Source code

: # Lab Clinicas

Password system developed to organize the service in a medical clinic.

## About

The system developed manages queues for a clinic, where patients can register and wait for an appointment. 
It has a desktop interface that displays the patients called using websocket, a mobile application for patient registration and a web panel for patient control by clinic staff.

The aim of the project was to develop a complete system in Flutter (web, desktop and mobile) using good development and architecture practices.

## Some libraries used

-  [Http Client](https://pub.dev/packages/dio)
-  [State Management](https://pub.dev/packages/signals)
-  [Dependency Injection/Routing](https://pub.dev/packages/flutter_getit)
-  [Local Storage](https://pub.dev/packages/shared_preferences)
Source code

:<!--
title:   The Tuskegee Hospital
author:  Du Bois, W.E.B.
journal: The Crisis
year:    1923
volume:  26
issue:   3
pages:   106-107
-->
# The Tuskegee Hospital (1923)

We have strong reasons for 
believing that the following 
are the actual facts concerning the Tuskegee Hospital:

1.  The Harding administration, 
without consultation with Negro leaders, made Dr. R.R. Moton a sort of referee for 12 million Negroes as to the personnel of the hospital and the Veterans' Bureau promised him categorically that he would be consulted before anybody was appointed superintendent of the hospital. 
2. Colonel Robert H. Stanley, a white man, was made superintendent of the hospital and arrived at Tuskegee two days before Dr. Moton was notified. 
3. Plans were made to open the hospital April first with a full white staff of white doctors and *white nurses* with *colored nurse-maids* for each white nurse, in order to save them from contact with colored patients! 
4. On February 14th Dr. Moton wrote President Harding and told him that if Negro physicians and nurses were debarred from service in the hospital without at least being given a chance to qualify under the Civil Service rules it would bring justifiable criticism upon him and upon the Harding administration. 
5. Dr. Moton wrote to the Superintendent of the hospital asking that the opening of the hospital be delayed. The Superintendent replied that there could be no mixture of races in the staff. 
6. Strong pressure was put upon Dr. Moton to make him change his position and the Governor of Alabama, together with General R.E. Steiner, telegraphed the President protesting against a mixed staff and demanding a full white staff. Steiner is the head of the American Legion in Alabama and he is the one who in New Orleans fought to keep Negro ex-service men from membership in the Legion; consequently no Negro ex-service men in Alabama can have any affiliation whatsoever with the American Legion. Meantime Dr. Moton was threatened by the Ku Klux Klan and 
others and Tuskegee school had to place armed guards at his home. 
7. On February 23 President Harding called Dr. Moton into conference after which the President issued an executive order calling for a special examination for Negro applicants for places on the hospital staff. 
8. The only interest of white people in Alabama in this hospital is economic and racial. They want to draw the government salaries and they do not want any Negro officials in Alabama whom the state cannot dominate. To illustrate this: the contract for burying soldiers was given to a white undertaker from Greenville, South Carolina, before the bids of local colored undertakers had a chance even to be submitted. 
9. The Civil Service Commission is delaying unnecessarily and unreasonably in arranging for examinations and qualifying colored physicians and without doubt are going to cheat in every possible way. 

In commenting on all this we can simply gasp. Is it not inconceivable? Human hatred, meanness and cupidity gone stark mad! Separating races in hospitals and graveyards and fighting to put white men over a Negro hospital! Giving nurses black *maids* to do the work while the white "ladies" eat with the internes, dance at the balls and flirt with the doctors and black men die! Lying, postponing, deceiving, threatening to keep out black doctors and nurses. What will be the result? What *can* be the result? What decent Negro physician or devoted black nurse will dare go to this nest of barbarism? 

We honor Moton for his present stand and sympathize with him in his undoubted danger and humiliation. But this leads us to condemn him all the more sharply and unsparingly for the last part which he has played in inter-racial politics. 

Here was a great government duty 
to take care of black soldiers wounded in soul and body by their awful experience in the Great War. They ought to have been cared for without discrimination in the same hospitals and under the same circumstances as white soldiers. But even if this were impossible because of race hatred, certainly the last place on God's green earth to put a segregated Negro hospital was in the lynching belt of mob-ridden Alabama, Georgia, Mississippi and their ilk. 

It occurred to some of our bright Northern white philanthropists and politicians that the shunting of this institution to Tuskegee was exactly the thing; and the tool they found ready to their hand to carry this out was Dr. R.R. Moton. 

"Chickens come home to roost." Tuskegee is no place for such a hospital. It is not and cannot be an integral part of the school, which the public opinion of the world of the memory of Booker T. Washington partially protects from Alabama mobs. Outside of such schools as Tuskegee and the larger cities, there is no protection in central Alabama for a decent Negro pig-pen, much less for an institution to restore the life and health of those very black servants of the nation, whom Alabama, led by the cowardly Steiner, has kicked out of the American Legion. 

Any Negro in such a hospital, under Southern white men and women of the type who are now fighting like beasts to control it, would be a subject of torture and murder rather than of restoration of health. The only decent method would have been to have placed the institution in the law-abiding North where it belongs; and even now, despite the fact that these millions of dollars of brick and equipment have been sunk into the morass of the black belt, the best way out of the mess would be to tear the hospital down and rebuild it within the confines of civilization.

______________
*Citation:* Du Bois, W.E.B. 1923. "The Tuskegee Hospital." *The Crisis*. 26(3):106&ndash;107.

▸ **TASK ITEM**
The records above need copying again. Keep each word as it is.

▸ **TASK ANSWER**
Source code

: # Lab Clinicas

Password system developed to organize the service in a medical clinic.

## About

The system developed manages queues for a clinic, where patients can register and wait for an appointment. 
It has a desktop interface that displays the patients called using websocket, a mobile application for patient registration and a web panel for patient control by clinic staff.

The aim of the project was to develop a complete system in Flutter (web, desktop and mobile) using good development and architecture practices.

## Some libraries used

-  [Http Client](https://pub.dev/packages/dio)
-  [State Management](https://pub.dev/packages/signals)
-  [Dependency Injection/Routing](https://pub.dev/packages/flutter_getit)
-  [Local Storage](https://pub.dev/packages/shared_preferences)
Source code

:<!--
title:   The Tuskegee Hospital
author:  Du Bois, W.E.B.
journal: The Crisis
year:    1923
volume:  26
issue:   3
pages:   106-107
-->
# The Tuskegee Hospital (1923)

We have strong reasons for 
believing that the following 
are the actual facts concerning the Tuskegee Hospital:

1.  The Harding administration, 
without consultation with Negro leaders, made Dr. R.R. Moton a sort of referee for 12 million Negroes as to the personnel of the hospital and the Veterans' Bureau promised him categorically that he would be consulted before anybody was appointed superintendent of the hospital. 
2. Colonel Robert H. Stanley, a white man, was made superintendent of the hospital and arrived at Tuskegee two days before Dr. Moton was notified. 
3. Plans were made to open the hospital April first with a full white staff of white doctors and *white nurses* with *colored nurse-maids* for each white nurse, in order to save them from contact with colored patients! 
4. On February 14th Dr. Moton wrote President Harding and told him that if Negro physicians and nurses were debarred from service in the hospital without at least being given a chance to qualify under the Civil Service rules it would bring justifiable criticism upon him and upon the Harding administration. 
5. Dr. Moton wrote to the Superintendent of the hospital asking that the opening of the hospital be delayed. The Superintendent replied that there could be no mixture of races in the staff. 
6. Strong pressure was put upon Dr. Moton to make him change his position and the Governor of Alabama, together with General R.E. Steiner, telegraphed the President protesting against a mixed staff and demanding a full white staff. Steiner is the head of the American Legion in Alabama and he is the one who in New Orleans fought to keep Negro ex-service men from membership in the Legion; consequently no Negro ex-service men in Alabama can have any affiliation whatsoever with the American Legion. Meantime Dr. Moton was threatened by the Ku Klux Klan and 
others and Tuskegee school had to place armed guards at his home. 
7. On February 23 President Harding called Dr. Moton into conference after which the President issued an executive order calling for a special examination for Negro applicants for places on the hospital staff. 
8. The only interest of white people in Alabama in this hospital is economic and racial. They want to draw the government salaries and they do not want any Negro officials in Alabama whom the state cannot dominate. To illustrate this: the contract for burying soldiers was given to a white undertaker from Greenville, South Carolina, before the bids of local colored undertakers had a chance even to be submitted. 
9. The Civil Service Commission is delaying unnecessarily and unreasonably in arranging for examinations and qualifying colored physicians and without doubt are going to cheat in every possible way. 

In commenting on all this we can simply gasp. Is it not inconceivable? Human hatred, meanness and cupidity gone stark mad! Separating races in hospitals and graveyards and fighting to put white men over a Negro hospital! Giving nurses black *maids* to do the work while the white "ladies" eat with the internes, dance at the balls and flirt with the doctors and black men die! Lying, postponing, deceiving, threatening to keep out black doctors and nurses. What will be the result? What *can* be the result? What decent Negro physician or devoted black nurse will dare go to this nest of barbarism? 

We honor Moton for his present stand and sympathize with him in his undoubted danger and humiliation. But this leads us to condemn him all the more sharply and unsparingly for the last part which he has played in inter-racial politics. 

Here was a great government duty 
to take care of black soldiers wounded in soul and body by their awful experience in the Great War. They ought to have been cared for without discrimination in the same hospitals and under the same circumstances as white soldiers. But even if this were impossible because of race hatred, certainly the last place on God's green earth to put a segregated Negro hospital was in the lynching belt of mob-ridden Alabama, Georgia, Mississippi and their ilk. 

It occurred to some of our bright Northern white philanthropists and politicians that the shunting of this institution to Tuskegee was exactly the thing; and the tool they found ready to their hand to carry this out was Dr. R.R. Moton. 

"Chickens come home to roost." Tuskegee is no place for such a hospital. It is not and cannot be an integral part of the school, which the public opinion of the world of the memory of Booker T. Washington partially protects from Alabama mobs. Outside of such schools as Tuskegee and the larger cities, there is no protection in central Alabama for a decent Negro pig-pen, much less for an institution to restore the life and health of those very black servants of the nation, whom Alabama, led by the cowardly Steiner, has kicked out of the American Legion. 

Any Negro in such a hospital, under Southern white men and women of the type who are now fighting like beasts to control it, would be a subject of torture and murder rather than of restoration of health. The only decent method would have been to have placed the institution in the law-abiding North where it belongs; and even now, despite the fact that these millions of dollars of brick and equipment have been sunk into the morass of the black belt, the best way out of the mess would be to tear the hospital down and rebuild it within the confines of civilization.

______________
*Citation:* Du Bois, W.E.B. 1923. "The Tuskegee Hospital." *The Crisis*. 26(3):106&ndash;107.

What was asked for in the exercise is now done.